A Massachusetts general election was held on November 4, 1986 in the Commonwealth of Massachusetts.

The election included:
 statewide elections for governor, lieutenant governor, attorney general, Secretary of the Commonwealth, treasurer, and auditor;
 district elections for U.S. Representatives, State Representatives, State Senators, and Governor's Councillors; and
 ballot questions at the state and local levels.

Democratic and Republican candidates were selected in party primaries held September 16, 1986.

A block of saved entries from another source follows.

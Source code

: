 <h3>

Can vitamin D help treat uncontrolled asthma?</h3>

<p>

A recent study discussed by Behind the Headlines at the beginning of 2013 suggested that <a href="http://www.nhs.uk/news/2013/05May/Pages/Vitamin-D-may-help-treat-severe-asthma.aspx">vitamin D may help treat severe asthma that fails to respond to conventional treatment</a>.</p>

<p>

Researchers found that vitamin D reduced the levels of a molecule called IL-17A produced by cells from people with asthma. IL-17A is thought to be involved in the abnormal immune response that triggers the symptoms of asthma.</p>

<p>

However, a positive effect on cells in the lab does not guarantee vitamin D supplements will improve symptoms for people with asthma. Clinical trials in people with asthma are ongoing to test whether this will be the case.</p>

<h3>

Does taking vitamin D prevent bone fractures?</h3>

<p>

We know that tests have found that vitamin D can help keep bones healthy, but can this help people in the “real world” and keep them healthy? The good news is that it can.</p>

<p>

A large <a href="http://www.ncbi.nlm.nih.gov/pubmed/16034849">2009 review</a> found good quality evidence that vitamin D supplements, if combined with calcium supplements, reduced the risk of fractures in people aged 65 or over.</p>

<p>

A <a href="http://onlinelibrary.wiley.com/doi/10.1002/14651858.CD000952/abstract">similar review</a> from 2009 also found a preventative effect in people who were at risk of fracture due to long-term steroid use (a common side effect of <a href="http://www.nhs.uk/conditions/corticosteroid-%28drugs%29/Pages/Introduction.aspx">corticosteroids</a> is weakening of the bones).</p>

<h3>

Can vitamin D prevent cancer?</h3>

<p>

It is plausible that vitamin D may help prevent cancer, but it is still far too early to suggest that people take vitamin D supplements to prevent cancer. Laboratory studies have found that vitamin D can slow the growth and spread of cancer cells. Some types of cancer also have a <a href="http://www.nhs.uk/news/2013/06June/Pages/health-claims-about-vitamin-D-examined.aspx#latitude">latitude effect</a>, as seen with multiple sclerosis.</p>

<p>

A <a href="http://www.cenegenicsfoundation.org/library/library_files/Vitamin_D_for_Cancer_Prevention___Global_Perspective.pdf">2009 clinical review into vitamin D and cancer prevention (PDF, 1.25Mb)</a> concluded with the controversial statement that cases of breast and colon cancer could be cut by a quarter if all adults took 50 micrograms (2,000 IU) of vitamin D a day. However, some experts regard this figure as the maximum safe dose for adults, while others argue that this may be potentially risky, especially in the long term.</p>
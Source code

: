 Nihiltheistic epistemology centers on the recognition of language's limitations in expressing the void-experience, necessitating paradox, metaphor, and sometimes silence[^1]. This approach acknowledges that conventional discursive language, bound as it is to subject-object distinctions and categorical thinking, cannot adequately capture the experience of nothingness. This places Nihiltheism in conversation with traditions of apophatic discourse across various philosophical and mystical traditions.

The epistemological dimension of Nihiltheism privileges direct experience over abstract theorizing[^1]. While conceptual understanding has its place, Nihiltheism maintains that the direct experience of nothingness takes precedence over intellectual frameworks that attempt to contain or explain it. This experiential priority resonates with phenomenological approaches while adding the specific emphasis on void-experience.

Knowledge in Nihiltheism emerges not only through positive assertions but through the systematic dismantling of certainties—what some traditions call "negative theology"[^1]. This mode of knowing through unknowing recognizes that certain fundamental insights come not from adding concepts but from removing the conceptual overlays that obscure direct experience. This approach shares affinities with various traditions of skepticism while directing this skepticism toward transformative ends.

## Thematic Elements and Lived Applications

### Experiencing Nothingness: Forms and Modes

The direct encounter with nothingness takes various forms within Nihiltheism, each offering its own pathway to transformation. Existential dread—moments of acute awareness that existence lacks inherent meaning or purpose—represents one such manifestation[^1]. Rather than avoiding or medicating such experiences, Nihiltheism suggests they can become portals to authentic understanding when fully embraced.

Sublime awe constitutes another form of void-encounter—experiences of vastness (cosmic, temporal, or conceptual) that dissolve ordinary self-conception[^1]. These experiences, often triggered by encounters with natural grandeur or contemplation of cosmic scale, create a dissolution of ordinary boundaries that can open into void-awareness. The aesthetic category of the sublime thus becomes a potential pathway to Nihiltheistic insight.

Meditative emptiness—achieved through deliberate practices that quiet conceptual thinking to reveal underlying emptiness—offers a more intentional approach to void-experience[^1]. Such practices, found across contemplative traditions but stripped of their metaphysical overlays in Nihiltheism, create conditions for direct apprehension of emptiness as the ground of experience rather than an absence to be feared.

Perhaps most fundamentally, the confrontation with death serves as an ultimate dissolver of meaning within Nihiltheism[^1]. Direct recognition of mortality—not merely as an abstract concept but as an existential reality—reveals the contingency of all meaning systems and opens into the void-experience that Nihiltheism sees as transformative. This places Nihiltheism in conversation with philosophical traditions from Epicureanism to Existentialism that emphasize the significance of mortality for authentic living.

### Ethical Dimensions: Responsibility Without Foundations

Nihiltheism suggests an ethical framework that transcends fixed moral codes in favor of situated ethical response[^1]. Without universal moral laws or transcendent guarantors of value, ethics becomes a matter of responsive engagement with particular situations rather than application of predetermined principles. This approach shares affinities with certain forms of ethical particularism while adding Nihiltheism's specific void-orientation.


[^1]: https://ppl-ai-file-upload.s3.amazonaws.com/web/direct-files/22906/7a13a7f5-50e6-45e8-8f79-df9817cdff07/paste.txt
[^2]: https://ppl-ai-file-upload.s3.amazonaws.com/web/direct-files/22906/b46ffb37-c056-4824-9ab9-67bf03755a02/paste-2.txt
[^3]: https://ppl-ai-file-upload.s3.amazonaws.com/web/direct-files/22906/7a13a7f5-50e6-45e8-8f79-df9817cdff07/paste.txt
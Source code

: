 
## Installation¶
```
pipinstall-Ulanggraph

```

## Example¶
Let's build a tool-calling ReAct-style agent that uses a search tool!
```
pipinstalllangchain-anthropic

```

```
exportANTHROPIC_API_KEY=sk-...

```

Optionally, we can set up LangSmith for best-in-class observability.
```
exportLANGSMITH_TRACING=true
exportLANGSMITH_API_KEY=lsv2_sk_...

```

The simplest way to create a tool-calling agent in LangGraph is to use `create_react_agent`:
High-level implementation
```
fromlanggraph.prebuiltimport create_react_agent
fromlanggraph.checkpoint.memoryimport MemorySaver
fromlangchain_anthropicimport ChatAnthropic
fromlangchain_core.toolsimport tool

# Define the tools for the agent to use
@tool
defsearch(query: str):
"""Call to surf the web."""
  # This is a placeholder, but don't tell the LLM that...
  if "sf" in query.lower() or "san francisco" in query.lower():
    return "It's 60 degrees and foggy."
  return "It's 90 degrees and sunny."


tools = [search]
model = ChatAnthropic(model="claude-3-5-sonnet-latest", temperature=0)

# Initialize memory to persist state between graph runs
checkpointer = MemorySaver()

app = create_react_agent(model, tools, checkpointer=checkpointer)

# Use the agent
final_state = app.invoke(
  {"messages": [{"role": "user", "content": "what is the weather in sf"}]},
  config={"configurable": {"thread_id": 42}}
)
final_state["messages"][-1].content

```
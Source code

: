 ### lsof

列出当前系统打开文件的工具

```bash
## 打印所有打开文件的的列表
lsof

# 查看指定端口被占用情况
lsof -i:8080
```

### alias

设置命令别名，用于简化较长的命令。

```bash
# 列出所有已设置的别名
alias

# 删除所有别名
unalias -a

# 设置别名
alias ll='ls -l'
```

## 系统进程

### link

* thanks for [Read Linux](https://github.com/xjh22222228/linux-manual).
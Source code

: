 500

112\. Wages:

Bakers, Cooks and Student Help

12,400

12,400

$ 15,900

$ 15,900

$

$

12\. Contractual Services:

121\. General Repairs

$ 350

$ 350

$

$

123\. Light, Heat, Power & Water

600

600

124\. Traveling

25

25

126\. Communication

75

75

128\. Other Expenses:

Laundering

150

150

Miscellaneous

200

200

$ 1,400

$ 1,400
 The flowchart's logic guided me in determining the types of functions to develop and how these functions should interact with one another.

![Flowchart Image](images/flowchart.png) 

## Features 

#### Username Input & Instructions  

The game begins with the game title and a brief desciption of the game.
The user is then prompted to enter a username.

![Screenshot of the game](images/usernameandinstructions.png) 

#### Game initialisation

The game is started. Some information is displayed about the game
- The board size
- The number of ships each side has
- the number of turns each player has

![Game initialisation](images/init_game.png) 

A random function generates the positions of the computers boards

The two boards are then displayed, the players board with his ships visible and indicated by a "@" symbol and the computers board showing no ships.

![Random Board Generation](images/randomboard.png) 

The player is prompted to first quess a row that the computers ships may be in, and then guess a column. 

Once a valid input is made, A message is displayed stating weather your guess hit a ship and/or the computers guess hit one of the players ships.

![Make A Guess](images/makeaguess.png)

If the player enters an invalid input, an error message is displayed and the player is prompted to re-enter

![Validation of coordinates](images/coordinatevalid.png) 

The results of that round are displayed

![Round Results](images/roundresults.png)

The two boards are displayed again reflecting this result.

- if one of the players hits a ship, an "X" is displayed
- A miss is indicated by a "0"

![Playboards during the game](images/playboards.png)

Governor & Lieutenant Governor

Democrats Michael Dukakis and Evelyn Murphy were elected Governor and Lieutenant Governor, respectively, over Republican candidates George Kariotis and Nicholas Nikitas. Dukakis' victory made him the longest-serving governor in the history of Massachusetts.

Attorney General

Democrat James Shannon was elected attorney general. He defeated former assistant attorney general Joann Shotwell in the Democratic primary and U.S. Attorney Edward Francis Harrington in the general election.

Democratic primary

Candidates
James Shannon, former U.S. Representative from Lowell and candidate for U.S. Senate in 1984
Joann Shotwell, former Assistant Attorney General

Results

General election

Candidates
Edward Francis Harrington, former Democratic U.S. Attorney for the District of Massachusetts (Republican)
James Shannon, former U.S. Representative from Lowell and candidate for U.S. Senate in 1984 (Democratic)

Results

Secretary of the Commonwealth

Incumbent Secretary of the Commonwealth Michael J. Connolly defeated former State Representative Deborah R. Cochran in the general election.

General election

Candidates
Deborah R. Cochran, former State Representative from Dedham (Republican)
Michael J. Connolly, incumbent Secretary of the Commonwealth (Democratic)

Results

Treasurer and Receiver-General

Incumbent Treasurer and Receiver-General Robert Q. Crane defeated Republican L. Joyce Hampers in the general election.

General election

Candidates
Robert Q. Crane, incumbent Treasurer since 1964 (Democratic)
L. Joyce Hampers (Republican)

Results

Auditor

Incumbent Auditor John J. Finnegan did not run for reelection. Democrat A. Joseph DeNucci defeated Boston City Councilors Maura Hennigan and Charles Yancey in the Democratic primary and House Minority Leader William G. Robinson in the general election.

Democratic primary

Candidates
A. Joseph DeNucci, State Representative from Newton and former professional boxer
Maura Hennigan, member of the Boston City Council at-large
Charles Yancey, member of the Boston City Council

Results

Republican primary

Candidates
William G. Robinson, State Representative from Melrose and Minority Leader of the House of Representatives
Andrew Natsios, State Representative from Holliston and chairman of the Massachusetts Republican Party

Results

General election

Ballot questions

Question 1
Proposed Legislative Amendment to the Constitution - The proposed constitutional amendment would allow the legislature to prohibit or regulate abortions to the extent permitted by the United States Constitution. It would also provide that the state constitution does not require public or private funding of abortions, or the provision of services of facilities for performing abortions, beyond what is required by the United States Constitution. The provisions of this amendment would not apply to abortions required to prevent the death of the mother.

Question 2
Proposed Legislative Amendment to the Constitution - The proposed constitutional amendment would allow the expenditure of public funds for private schools and private school students.

Question 3
Law Proposed by Initiative Petition - The proposed law would reduced then repeal the 7% surtax on Massachusetts state income taxes and would limit state tax revenue growth to the level of growth in the total wages and salaries of the citizens of the state.

Question 4
Law Proposed by Initiative Petition - The proposed law would require that the State Department of Environmental Quality Engineering (DEQE) to search for sites in the Commonwealth where oil or hazardous materials have been disposed of and take all steps necessary to clean up those sites within specified time limits. Provisions are made for informing the public about sites in their communities.

Question 5
Referendum on an Existing Law - The law requires all drivers and passengers to wear properly adjusted and fastened safety belts while traveling in motor vehicles on public ways.

Question 6
Law Proposed by Initiative Petition - The proposed law would provide a system of voter registration by mail applicable to all qualified voters and would eliminate statutory provisions permitting certain persons to vote only for presidential electors.